##### Exercise material #####

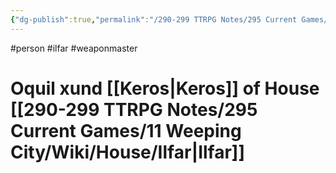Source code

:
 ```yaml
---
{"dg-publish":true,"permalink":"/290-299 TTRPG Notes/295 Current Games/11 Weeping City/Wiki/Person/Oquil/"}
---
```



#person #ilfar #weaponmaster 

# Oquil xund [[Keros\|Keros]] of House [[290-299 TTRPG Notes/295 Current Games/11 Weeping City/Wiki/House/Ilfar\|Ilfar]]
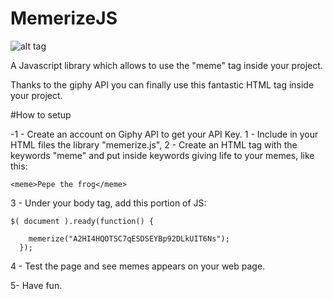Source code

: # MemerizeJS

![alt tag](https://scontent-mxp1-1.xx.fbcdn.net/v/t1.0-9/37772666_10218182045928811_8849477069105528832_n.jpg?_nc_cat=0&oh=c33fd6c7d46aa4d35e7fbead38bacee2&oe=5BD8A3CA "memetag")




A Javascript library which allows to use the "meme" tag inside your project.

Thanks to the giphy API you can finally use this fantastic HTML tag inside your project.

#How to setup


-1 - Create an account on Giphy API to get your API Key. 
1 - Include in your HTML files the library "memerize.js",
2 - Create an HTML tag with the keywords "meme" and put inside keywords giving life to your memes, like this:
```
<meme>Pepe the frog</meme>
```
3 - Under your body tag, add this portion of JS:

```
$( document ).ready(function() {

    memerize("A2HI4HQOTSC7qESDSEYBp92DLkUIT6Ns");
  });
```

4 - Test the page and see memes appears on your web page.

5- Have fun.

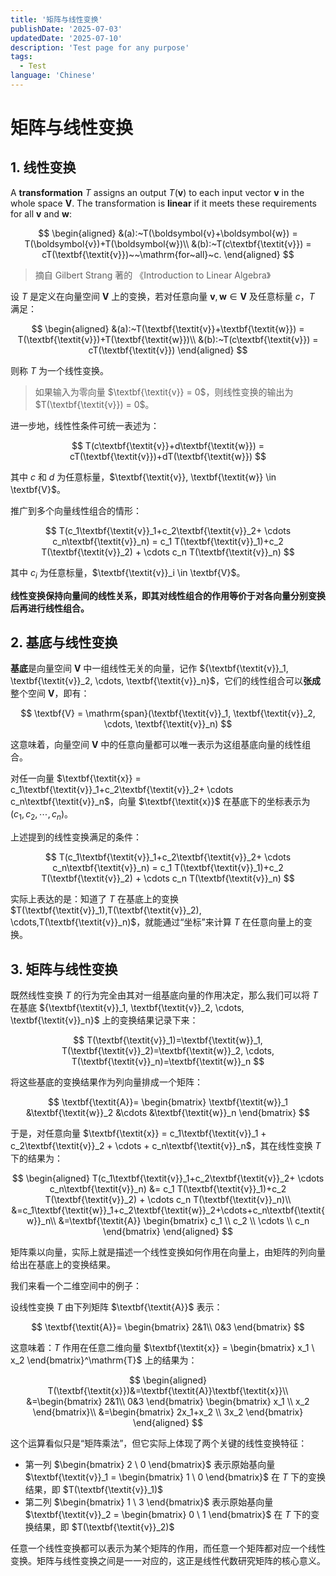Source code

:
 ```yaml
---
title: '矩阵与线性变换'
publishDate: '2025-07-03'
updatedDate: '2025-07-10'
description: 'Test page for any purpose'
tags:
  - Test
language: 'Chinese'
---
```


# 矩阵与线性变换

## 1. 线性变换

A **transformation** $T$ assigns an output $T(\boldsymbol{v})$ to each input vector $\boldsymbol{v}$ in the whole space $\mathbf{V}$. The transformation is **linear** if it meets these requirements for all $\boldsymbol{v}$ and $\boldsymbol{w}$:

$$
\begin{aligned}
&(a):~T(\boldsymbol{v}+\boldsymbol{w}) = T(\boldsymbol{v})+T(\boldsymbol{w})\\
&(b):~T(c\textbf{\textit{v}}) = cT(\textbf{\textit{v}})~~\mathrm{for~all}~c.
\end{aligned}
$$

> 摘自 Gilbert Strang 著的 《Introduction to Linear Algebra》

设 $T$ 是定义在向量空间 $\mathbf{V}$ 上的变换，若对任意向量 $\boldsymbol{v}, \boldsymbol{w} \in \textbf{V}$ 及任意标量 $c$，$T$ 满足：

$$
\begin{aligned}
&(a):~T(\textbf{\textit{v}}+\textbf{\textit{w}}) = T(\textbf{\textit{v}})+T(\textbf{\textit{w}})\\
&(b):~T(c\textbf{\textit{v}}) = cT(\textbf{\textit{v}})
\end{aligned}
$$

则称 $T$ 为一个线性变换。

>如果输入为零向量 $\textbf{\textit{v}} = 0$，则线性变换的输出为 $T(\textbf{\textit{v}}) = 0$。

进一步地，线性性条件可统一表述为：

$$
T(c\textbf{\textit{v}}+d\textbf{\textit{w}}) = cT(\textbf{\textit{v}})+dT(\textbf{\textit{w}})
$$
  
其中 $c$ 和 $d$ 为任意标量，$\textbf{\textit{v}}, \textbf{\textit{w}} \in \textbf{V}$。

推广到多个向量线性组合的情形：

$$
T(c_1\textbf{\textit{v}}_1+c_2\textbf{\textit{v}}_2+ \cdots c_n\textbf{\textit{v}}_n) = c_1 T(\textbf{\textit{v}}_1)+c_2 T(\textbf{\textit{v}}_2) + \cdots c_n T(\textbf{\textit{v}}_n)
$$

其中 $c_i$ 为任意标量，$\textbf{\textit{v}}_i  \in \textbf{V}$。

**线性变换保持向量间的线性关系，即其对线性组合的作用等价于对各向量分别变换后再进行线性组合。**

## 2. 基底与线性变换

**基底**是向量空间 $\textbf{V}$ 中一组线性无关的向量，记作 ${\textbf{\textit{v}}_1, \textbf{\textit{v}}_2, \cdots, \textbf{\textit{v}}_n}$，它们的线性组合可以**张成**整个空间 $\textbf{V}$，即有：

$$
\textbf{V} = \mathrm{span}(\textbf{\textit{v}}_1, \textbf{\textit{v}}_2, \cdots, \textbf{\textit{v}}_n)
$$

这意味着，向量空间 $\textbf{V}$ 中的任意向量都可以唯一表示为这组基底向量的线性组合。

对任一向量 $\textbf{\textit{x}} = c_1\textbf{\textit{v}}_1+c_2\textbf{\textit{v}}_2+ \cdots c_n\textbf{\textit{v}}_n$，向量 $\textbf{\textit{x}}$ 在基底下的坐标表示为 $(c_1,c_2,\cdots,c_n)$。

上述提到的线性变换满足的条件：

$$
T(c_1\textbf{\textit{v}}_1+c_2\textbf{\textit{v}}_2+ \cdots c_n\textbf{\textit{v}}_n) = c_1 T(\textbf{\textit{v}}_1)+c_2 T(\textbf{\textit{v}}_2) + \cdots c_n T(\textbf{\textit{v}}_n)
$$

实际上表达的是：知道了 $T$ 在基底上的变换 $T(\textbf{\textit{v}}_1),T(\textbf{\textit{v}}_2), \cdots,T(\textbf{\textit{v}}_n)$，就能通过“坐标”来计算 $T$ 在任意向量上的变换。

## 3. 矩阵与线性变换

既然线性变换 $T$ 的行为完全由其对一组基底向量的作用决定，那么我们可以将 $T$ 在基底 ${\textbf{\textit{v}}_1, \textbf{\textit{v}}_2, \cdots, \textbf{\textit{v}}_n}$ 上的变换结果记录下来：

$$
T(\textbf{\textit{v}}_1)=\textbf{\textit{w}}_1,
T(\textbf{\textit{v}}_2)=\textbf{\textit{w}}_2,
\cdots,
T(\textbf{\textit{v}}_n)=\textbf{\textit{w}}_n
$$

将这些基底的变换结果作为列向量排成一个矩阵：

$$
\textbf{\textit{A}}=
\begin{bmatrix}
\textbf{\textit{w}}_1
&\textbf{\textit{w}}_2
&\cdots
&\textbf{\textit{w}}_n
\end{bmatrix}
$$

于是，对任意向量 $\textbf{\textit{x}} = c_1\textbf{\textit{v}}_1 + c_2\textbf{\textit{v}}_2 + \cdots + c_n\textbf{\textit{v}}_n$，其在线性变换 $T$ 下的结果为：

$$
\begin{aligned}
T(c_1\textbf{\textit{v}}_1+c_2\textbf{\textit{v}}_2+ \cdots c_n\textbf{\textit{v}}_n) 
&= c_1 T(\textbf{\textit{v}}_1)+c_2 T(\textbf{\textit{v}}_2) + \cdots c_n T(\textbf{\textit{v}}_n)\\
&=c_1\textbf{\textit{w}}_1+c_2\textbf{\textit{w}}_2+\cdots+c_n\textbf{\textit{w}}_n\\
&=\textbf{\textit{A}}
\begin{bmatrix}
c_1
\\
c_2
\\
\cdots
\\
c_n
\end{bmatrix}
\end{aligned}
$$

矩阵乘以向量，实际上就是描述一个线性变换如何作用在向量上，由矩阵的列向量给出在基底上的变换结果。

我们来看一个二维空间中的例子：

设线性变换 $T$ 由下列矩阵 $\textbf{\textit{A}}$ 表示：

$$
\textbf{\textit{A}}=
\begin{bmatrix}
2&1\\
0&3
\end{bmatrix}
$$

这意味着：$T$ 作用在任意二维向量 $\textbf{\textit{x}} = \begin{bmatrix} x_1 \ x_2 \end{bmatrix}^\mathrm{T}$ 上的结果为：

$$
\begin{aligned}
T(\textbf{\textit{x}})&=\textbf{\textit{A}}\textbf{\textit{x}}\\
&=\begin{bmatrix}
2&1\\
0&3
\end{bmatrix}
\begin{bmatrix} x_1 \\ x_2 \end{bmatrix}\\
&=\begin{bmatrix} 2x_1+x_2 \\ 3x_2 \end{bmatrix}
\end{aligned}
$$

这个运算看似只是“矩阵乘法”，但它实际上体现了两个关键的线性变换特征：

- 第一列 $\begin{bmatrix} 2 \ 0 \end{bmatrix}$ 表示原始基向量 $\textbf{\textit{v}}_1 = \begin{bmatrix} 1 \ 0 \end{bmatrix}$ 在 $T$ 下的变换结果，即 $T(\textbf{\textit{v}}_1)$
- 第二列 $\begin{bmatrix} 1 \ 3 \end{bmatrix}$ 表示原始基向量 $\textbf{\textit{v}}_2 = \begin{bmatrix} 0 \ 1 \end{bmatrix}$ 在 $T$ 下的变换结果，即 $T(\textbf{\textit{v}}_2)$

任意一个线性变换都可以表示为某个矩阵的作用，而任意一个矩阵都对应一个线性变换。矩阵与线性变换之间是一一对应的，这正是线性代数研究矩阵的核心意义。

#####

*Exercise prompt*:
In the entries above, find every line with the word "your" and list it.

*Response below*:
A Javascript library which allows to use the "meme" tag inside your project.
Thanks to the giphy API you can finally use this fantastic HTML tag inside your project.
-1 - Create an account on Giphy API to get your API Key. 
1 - Include in your HTML files the library "memerize.js",
2 - Create an HTML tag with the keywords "meme" and put inside keywords giving life to your memes, like this:
3 - Under your body tag, add this portion of JS:
4 - Test the page and see memes appears on your web page.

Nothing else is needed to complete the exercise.